A hybrid quantum–classical project studying how a hardware-aware quantum Bayesian learner trades classification accuracy against entangling-circuit complexity under realistic NISQ hardware constraints. The learner performs Pothos–Chater–style similarity categorization on a 2-feature toy task; we then compress its entangling structure and measure how accuracy degrades against a real, post-transpile two-qubit gate count on IBM's FakeManila backend.

Reference: Pothos, E. M., & Chater, N. (2002). A simplicity principle in unsupervised human categorization. Cognitive Psychology, 45, 45–85.

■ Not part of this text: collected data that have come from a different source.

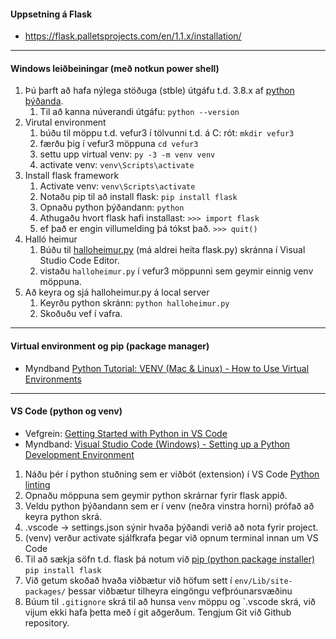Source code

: 
#### Uppsetning á Flask

- https://flask.palletsprojects.com/en/1.1.x/installation/

<!--
### Skoða betur linka (kennari)
- https://vefthroun.github.io/Verkefni-1/vefthroun.html
- http://www.compjour.org/lessons/flask-single-page/hello-tiny-flask-app/
- https://pythonbasics.org/flask-tutorial-hello-world/
- [Flask Mega Tutorial](https://blog.miguelgrinberg.com/post/the-flask-mega-tutorial-part-i-hello-world)
- Flask by Example – Project Setup https://realpython.com/flask-by-example-part-1-project-setup/
-->

---

#### Windows leiðbeiningar (með notkun power shell)
1. Þú þarft að hafa nýlega stöðuga (stble) útgáfu t.d. 3.8.x af [python þýðanda](https://www.python.org/downloads/release/python-387/).
    1. Til að kanna núverandi útgáfu:  `python --version` 
1. Virutal environment
    1. búðu til möppu t.d. vefur3 í tölvunni t.d. á C: rót: `mkdir vefur3`
    1. færðu þig í vefur3 möppuna `cd vefur3`
    1. settu upp virtual venv: `py -3 -m venv venv`
    1. activate venv: `venv\Scripts\activate`
1. Install flask framework 
    1. Activate venv: `venv\Scripts\activate`
    1. Notaðu pip til að install flask: `pip install flask`
    1. Opnaðu python þýðandann: `python`            
    1. Athugaðu hvort flask hafi installast:  `>>> import flask`  
    1. ef það er engin villumelding þá tókst það.  `>>> quit()`
1. Halló heimur
    1. Búðu til [halloheimur.py](https://github.com/vefthroun/V21/blob/main/Synidaemi/halloheimur.md) (má aldrei heita flask.py) skránna í Visual Studio Code Editor.
    1. vistaðu `halloheimur.py` í vefur3 möppunni sem geymir einnig venv möppuna.
1. Að keyra og sjá halloheimur.py á local server
    1. Keyrðu python skránn: `python halloheimur.py`
    1. Skoðuðu vef í vafra.
---


#### Virtual environment og pip (package manager)
 - Myndband [Python Tutorial: VENV (Mac & Linux) - How to Use Virtual Environments](https://www.youtube.com/watch?v=Kg1Yvry_Ydk)
 
---

<!--

#### Mac leiðbeiningar
Python Environment 101 - https://towardsdatascience.com/python-environment-101-1d68bda3094d
  - pyenv vs pipenv vs virtualenv

- https://opensource.com/article/19/6/python-virtual-environments-mac
  - homebrew + pyenv ( pyenv is a Python version management.)
- https://opensource.com/article/19/5/python-3-default-mac
---

-->

#### VS Code (python og venv)

- Vefgrein: [Getting Started with Python in VS Code](https://code.visualstudio.com/docs/python/python-tutorial)
- Myndband: [Visual Studio Code (Windows) - Setting up a Python Development Environment](https://www.youtube.com/watch?v=-nh9rCzPJ20)

1. Náðu þér í python stuðning sem er viðbót (extension) í VS Code [Python linting](https://marketplace.visualstudio.com/items?itemName=ms-python.python)
1. Opnaðu möppuna sem geymir python skrárnar fyrir flask appið.
1. Veldu python þýðandann sem er í venv (neðra vinstra horni) prófað að keyra python skrá.
1. .vscode -> settings.json  sýnir hvaða þýðandi verið að nota fyrir project.
1. (venv) verður activate sjálfkrafa þegar við opnum terminal innan um VS Code  
1. Til að sækja söfn t.d. flask þá notum við [pip (python package installer)](https://pypi.org/) `pip install flask` 
1. Við getum skoðað hvaða viðbætur við höfum sett í `env/Lib/site-packages/` þessar viðbætur tilheyra eingöngu vefþróunarsvæðinu
1. Búum til `.gitignore` skrá  til að hunsa `venv` möppu og `.vscode skrá, við vijum ekki hafa þetta með í git aðgerðum. Tengjum Git við Github repository.
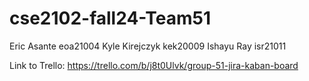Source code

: # cse2102-fall24-Team51
Eric Asante eoa21004
Kyle Kirejczyk kek20009
Ishayu Ray isr21011

Link to Trello: https://trello.com/b/j8t0Ulvk/group-51-jira-kaban-board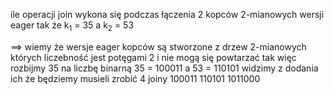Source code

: ile operacji join wykona się podczas łączenia 2 kopców 2-mianowych wersji eager tak że 
k<sub>1</sub> = 35 a k<sub>2</sub> = 53


==> wiemy że wersje eager kopców są stworzone z drzew 2-mianowych których liczebność jest potęgami 2 i nie mogą się powtarzać tak więc rozbijmy 35 na liczbę binarną
35 = 100011 a 53 = 110101 widzimy z dodania ich że będziemy musieli zrobić 4 joiny
  100011
  110101
1011000
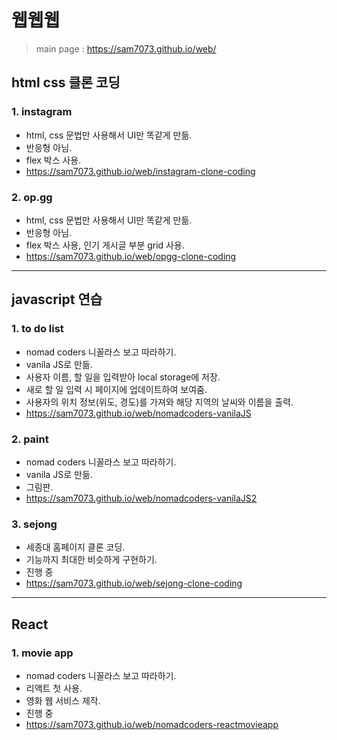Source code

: # 웹웹웹

> main page : https://sam7073.github.io/web/

## html css 클론 코딩

### 1. instagram

- html, css 문법만 사용해서 UI만 똑같게 만듦.
- 반응형 아님.
- flex 박스 사용.
- https://sam7073.github.io/web/instagram-clone-coding

### 2. op.gg

- html, css 문법만 사용해서 UI만 똑같게 만듦.
- 반응형 아님.
- flex 박스 사용, 인기 게시글 부분 grid 사용.
- https://sam7073.github.io/web/opgg-clone-coding

---

## javascript 연습

### 1. to do list

- nomad coders 니꼴라스 보고 따라하기.
- vanila JS로 만듦.
- 사용자 이름, 할 일을 입력받아 local storage에 저장.
- 새로 할 일 입력 시 페이지에 업데이트하여 보여줌.
- 사용자의 위치 정보(위도, 경도)를 가져와 해당 지역의 날씨와 이름을 출력.
- https://sam7073.github.io/web/nomadcoders-vanilaJS

### 2. paint

- nomad coders 니꼴라스 보고 따라하기.
- vanila JS로 만듦.
- 그림판.
- https://sam7073.github.io/web/nomadcoders-vanilaJS2

### 3. sejong
- 세종대 홈페이지 클론 코딩.
- 기능까지 최대한 비슷하게 구현하기.
- 진행 중
- https://sam7073.github.io/web/sejong-clone-coding

---

## React

### 1. movie app

- nomad coders 니꼴라스 보고 따라하기.
- 리액트 첫 사용.
- 영화 웹 서비스 제작.
- 진행 중
- https://sam7073.github.io/web/nomadcoders-reactmovieapp
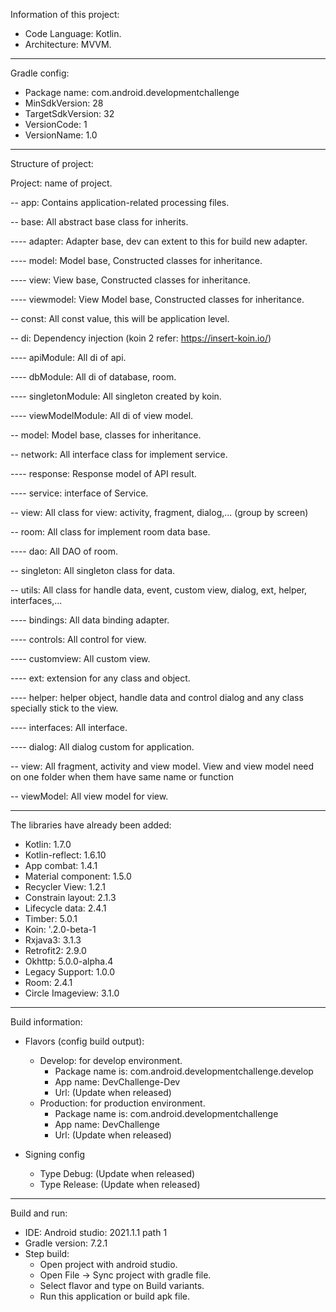 
Information of this project:
* Code Language: Kotlin.
* Architecture: MVVM.

----------------------------------------------   

Gradle config:
* Package name: com.android.developmentchallenge
* MinSdkVersion: 28
* TargetSdkVersion: 32
* VersionCode: 1
* VersionName: 1.0

----------------------------------------------   

Structure of project:

Project: name of project.

-- app: Contains application-related processing files.

-- base: All abstract base class for inherits.

---- adapter: Adapter base, dev can extent to this for build new adapter.

---- model: Model base, Constructed classes for inheritance.

---- view: View base, Constructed classes for inheritance.

---- viewmodel: View Model base, Constructed classes for inheritance.

-- const: All const value, this will be application level.

-- di: Dependency injection (koin 2 refer: https://insert-koin.io/)

---- apiModule: All di of api.

---- dbModule: All di of database, room.

---- singletonModule: All singleton created by koin.

---- viewModelModule: All di of view model.

-- model: Model base, classes for inheritance.

-- network: All interface class for implement service.

---- response: Response model of API result.

---- service: interface of Service.

-- view: All class for view: activity, fragment, dialog,... (group by screen)

-- room: All class for implement room data base.

---- dao: All DAO of room.

-- singleton: All singleton class for data.

-- utils: All class for handle data, event, custom view, dialog, ext, helper, interfaces,...

---- bindings: All data binding adapter.

---- controls: All control for view.

---- customview: All custom view.

---- ext: extension for any class and object.

---- helper: helper object, handle data and control dialog and any class specially stick to the view.

---- interfaces: All interface.

---- dialog: All dialog custom for application.

-- view: All fragment, activity and view model. View and view model need on one folder when them have same name or function

-- viewModel: All view model for view.

----------------------------------------------   

The libraries have already been added:
* Kotlin: 1.7.0
* Kotlin-reflect: 1.6.10
* App combat: 1.4.1
* Material component: 1.5.0
* Recycler View: 1.2.1
* Constrain layout: 2.1.3
* Lifecycle data: 2.4.1
* Timber: 5.0.1
* Koin: '.2.0-beta-1
* Rxjava3: 3.1.3
* Retrofit2: 2.9.0
* Okhttp: 5.0.0-alpha.4
* Legacy Support: 1.0.0
* Room: 2.4.1
* Circle Imageview: 3.1.0

----------------------------------------------       

Build information:
* Flavors (config build output):
    - Develop: for develop environment.
        + Package name is: com.android.developmentchallenge.develop
        + App name: DevChallenge-Dev
        + Url: (Update when released)
    - Production: for production environment.
        + Package name is: com.android.developmentchallenge
        + App name: DevChallenge
        + Url: (Update when released)

* Signing config
    - Type Debug: (Update when released)
    - Type Release: (Update when released)

----------------------------------------------     

Build and run:
* IDE: Android studio: 2021.1.1 path 1
* Gradle version: 7.2.1
* Step build:
    - Open project with android studio.
    - Open File -> Sync project with gradle file.
    - Select flavor and type on Build variants.
    - Run this application or build apk file.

Note on this README. The project was overhauled into a "v2" pipeline. The learning core was rebuilt from scratch as an exact, differentiable JAX statevector learner (src/qcore.py), the hardware cost is now a genuine FakeManila transpile (src/hardware_cost.py), and all experiments run through src/run_v2.py writing to results_v2/. This README documents that current pipeline. (Earlier finite-difference code under src/learner.py, src/train_*.py, etc. is superseded and kept only for reference; do not use it.)


Table of Contents

  1. Overview & Purpose
  2. Environment Setup
  3. Architecture (file by file)
  4. How to Reproduce
  5. Interpreting the Results
  6. The Paper
  7. Running on Real Hardware

1. Overview & Purpose

The thesis is unchanged from the project's inception: build a small quantum Bayesian learner that does Pothos–Chater–style categorization, and study how far its entangling structure can be compressed before accuracy collapses, using a real hardware cost rather than an idealized gate count.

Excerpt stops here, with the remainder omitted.